- Вот-вот, сама и ответила! - с торжеством сказал Леша. - Я здесь два дня и уже не дышу! Ну, как бы тебе объяснить? Я приехал на время, а он вернулся... навсегда. Он... как бы тебе сказать? Он выбыл... Из дела выбыл, понимаешь? Ну, конечно, здесь хоть и тыл, а тоже дело, и как пишут в газетах, и тут победа куется. Каждому ясно, ну что тут агитировать? А все равно такому, как он, это зарез. Он привык, чтоб в самой гуще. Это уж такой характер. И до войны - ну, вспомни! Чуть что - Поливанов! Он сильный!
- Ну, если сильный, - сказала Саша, - значит, и здесь и всюду должен быть сильный.
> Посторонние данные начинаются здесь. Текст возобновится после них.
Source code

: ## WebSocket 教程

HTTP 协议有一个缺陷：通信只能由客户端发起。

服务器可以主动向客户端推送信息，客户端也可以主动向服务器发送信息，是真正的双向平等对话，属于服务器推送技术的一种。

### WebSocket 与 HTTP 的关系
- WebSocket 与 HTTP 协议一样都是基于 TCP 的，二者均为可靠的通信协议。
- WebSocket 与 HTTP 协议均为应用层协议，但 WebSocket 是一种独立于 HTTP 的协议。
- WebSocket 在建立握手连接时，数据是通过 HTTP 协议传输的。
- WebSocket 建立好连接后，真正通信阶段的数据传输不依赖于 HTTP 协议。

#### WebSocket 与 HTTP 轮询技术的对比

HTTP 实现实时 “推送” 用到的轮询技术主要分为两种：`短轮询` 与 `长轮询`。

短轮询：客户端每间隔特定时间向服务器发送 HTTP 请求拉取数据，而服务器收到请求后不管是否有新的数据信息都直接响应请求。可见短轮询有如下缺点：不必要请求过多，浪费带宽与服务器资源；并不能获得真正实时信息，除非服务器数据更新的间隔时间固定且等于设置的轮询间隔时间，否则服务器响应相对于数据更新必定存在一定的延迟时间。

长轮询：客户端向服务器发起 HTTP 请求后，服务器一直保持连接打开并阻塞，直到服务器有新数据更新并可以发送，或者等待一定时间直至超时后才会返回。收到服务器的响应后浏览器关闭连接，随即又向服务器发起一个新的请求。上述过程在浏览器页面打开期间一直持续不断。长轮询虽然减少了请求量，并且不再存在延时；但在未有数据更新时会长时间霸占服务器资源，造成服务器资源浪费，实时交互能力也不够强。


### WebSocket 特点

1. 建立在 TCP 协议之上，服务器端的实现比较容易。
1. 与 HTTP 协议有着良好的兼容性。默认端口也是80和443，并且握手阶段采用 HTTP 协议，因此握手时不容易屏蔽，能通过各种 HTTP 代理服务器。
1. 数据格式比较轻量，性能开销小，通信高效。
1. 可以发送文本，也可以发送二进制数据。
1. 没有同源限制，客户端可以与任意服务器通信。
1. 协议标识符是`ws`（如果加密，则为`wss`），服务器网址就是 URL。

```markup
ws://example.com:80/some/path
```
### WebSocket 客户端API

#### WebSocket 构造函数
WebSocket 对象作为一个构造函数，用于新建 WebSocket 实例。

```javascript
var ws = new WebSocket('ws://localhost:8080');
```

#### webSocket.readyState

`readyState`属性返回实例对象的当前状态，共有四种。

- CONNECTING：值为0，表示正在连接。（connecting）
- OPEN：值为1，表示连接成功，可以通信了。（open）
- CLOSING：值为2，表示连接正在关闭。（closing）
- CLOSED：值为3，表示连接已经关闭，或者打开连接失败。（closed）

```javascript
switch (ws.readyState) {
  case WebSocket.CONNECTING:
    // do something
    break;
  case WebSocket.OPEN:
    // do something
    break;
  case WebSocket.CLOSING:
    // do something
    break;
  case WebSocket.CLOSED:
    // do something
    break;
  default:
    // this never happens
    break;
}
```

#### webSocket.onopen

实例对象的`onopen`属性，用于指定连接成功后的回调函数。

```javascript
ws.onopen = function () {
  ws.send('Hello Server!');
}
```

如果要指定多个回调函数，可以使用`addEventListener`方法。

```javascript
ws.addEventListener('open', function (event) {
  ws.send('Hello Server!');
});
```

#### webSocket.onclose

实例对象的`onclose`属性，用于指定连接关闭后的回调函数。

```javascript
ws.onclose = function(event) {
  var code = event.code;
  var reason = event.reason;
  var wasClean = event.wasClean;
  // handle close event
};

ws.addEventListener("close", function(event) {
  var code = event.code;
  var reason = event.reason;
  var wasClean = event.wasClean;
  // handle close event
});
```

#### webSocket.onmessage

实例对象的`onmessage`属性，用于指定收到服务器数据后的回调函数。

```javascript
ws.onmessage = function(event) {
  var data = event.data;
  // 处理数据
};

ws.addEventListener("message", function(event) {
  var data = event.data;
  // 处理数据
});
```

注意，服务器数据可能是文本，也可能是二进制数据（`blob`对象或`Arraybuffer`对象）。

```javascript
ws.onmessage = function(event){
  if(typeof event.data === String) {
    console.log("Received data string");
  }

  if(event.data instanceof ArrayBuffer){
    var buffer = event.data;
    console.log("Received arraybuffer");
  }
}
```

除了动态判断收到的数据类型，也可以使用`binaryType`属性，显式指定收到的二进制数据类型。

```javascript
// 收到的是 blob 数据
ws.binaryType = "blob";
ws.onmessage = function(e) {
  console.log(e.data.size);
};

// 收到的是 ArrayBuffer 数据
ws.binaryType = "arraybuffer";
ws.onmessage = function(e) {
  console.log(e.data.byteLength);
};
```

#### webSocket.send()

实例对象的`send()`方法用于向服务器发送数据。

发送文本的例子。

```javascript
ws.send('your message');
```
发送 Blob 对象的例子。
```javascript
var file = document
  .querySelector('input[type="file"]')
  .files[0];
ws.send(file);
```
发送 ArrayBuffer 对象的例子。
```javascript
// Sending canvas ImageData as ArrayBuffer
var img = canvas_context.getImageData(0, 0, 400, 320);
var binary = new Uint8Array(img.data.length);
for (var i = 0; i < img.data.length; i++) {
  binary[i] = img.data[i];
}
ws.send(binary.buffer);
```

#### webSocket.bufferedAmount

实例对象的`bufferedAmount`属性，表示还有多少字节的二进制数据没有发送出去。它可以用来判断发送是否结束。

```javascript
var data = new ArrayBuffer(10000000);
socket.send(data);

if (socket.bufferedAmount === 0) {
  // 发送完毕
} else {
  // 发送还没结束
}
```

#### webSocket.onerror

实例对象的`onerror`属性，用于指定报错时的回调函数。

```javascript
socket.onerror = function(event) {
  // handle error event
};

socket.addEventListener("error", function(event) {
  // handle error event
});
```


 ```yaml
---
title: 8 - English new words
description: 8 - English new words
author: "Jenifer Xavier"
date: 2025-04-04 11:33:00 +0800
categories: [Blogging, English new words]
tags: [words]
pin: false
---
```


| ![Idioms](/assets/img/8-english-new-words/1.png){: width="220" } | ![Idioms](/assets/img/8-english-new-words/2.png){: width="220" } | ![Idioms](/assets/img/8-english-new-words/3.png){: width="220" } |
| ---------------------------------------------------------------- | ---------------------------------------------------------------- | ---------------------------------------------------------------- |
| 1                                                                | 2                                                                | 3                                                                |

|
Всегда.
Леша остановился.
- А как ты скажешь: что скорее сломается - лоза или дуб?
- Знаешь, - сказала Саша, - ты стал говорить чересчур красиво. Лоза, дуб... Митя - не лоза, не дуб. Он человек, и если он сильный - так сильный всегда. А может, ты прав, он сильный. А слабая - я. И я ему товарищем быть не могу. А, Саша.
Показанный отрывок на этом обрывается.